Customer Reviews
World music? No. Just great music! - By: M. G. Wilson, 17 Jun 2008 
I'm no world music expert, but from time to time something comes along from outside the English speaking world that demands my attention. 'Aman Iman' is such an album. These Touareg musicians from the Western Sahara create a music whose 'otherness' is obvious, yet which is immediately accessible to western sensibilities. Their music evokes the solitude of the desert & the loneliness of exile, & yet is life affiriming & joyous.

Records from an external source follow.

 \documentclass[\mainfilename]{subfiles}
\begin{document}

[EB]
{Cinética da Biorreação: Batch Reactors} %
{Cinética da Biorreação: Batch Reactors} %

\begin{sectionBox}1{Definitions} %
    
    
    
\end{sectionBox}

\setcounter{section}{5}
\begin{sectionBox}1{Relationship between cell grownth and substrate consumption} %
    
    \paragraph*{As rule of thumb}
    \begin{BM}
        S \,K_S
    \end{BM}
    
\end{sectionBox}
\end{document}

It's a thrumming, hypnotic, even foot-stomping sound, not obviously African, with arabic influences & hints of the blues, & deserves a wider audience.
Good stuff - By: Ajg Savage, 17 May 2008 
If, like me, you're starting out in the great savannas of world music & have seen this album flashed around on music sites, then can i say this is great stuff & much more entertaining than several cd's that are offered at the moment (Apart from orchestra boabab, possibly) Enjoy.

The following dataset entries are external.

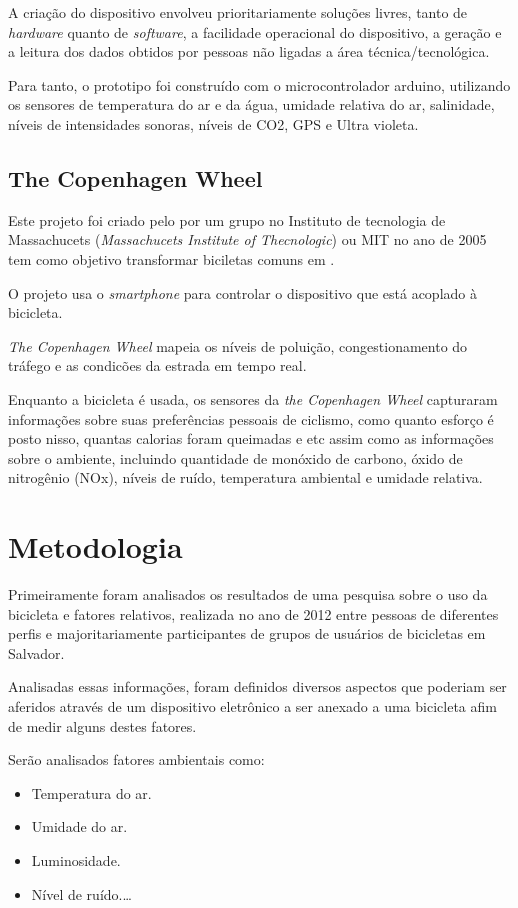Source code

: \documentclass[final,12pt, times, 5p, twocolumn]{elsarticle}
\begin{document}
A criação do dispositivo envolveu prioritariamente soluções livres, tanto de \textit{hardware} quanto de \textit{software}, a facilidade operacional do dispositivo, a geração e a leitura dos dados obtidos por pessoas não ligadas a área técnica/tecnológica.

Para tanto, o prototipo foi construído com o microcontrolador arduino, utilizando os sensores de temperatura do ar e da água, umidade relativa do ar, salinidade, níveis de intensidades sonoras, níveis de CO2, GPS e Ultra violeta.

\subsection{The Copenhagen Wheel}
Este projeto foi criado pelo por um grupo no Instituto de tecnologia de Massachucets (\textit{Massachucets Institute of Thecnologic}) ou MIT no ano de 2005 tem como objetivo transformar biciletas comuns em \cite{e-bikes}.

O projeto usa o \textit{smartphone} para controlar o dispositivo que está acoplado à bicicleta.

\textit{The Copenhagen Wheel} mapeia os níveis de poluição, congestionamento do tráfego e as condicões da estrada em tempo real. 

Enquanto a bicicleta é usada, os sensores da \textit{the Copenhagen Wheel} capturaram informações sobre suas preferências pessoais de ciclismo, como quanto esforço é posto nisso, quantas calorias foram queimadas e etc assim como as informações sobre o ambiente, incluindo quantidade de monóxido de carbono, óxido de nitrogênio (NOx), níveis de ruído, temperatura ambiental e umidade relativa.

\section{Metodologia}
Primeiramente foram analisados os resultados de uma pesquisa sobre o uso da bicicleta  e fatores relativos, realizada no ano de 2012 entre pessoas de diferentes perfis e majoritariamente participantes de grupos de usuários de bicicletas em Salvador.

Analisadas essas informações, foram definidos diversos aspectos que poderiam ser aferidos através de um dispositivo eletrônico a ser anexado a uma bicicleta afim de medir alguns destes fatores.

Serão analisados fatores ambientais como:

\begin{itemize}

  \item Temperatura do ar.
  \item Umidade do ar.
  \item Luminosidade.
  \item Nível de ruído.\ldots

\end{itemize}
\end{document}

Bouncing Sahara rythms - By: Christian Jongeneel, 24 Jan 2008 
Decidedly funky, a Jimmy Hendrix like lead guitar - you wouldn't believe Tinariwen comes straight out of the Sahara desert. This is an amazing record, sounding perfectly modern at times, only to remind you immediately of its roots.
What Yothu Yindi did for Australian aboriginal music, Tinariwen does for the Tuareg, fully embracing western instruments & using these to explore new angles on their traditional songs. Amazing, I repeat, amazing.

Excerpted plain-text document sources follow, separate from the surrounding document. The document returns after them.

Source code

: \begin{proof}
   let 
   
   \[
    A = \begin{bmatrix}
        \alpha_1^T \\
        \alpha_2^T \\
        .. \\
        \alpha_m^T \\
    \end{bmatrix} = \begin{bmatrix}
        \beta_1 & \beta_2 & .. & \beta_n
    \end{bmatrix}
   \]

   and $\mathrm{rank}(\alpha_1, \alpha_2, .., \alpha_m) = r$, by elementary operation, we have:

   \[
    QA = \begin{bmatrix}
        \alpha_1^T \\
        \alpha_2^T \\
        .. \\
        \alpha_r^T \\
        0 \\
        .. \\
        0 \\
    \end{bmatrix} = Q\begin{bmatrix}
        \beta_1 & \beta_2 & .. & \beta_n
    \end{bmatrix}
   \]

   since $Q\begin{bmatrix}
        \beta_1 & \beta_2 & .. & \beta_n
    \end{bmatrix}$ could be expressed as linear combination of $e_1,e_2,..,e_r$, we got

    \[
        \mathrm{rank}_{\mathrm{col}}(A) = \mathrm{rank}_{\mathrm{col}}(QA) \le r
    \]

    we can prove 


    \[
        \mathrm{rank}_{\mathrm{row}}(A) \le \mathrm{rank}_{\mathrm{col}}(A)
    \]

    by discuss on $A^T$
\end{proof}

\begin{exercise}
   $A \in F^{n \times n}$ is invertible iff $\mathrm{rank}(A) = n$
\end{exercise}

Excellent - By: Music Fan, 22 Oct 2007 
Saw them play Womad a few years ago, but just picked up the new record. Excellent
Back to the roots - By: David Johnson, 04 Oct 2007 
A gurgle, a sigh, a breath & the aching scorched-earthed voice of Tinariwen's assigned leader, Ibrahim,"Abaraybone," breaks into voice. Following him come a seething, organic mass, chants & callls, spurred on by guitars that split flame, this is the music, these are the roots from which we came. This is the desert.
Tinariwen are the blues, they are the soul, they are Zeppelin before Zeppelin. We love this relentless, pulsating record because it reminds us what we once were as a species: a society, fraught rebel musicians.
Take this record as one whole but if I was pushed I'd say my favourite tracks are,"Matadjem Yinmixan,"so bouncy & spirited you just never want it to end & the incredibly earthy-sounding,"Ahimana." As is so often the case with world music releases these days the liner notes are absolutely impeccable, offering a transcript & an explanation of the songs in English. Producer Justin Adams also gives a candid account of how he literallly stumbled upon the band in December 2000: the rest is history. It is perhaps worth noting when you listen to this that Tinariwen have been around for seventeen years, many of their recordings as yet unable on CD. I for one have only very recently jumped on the bandwagon. I won't be getting off.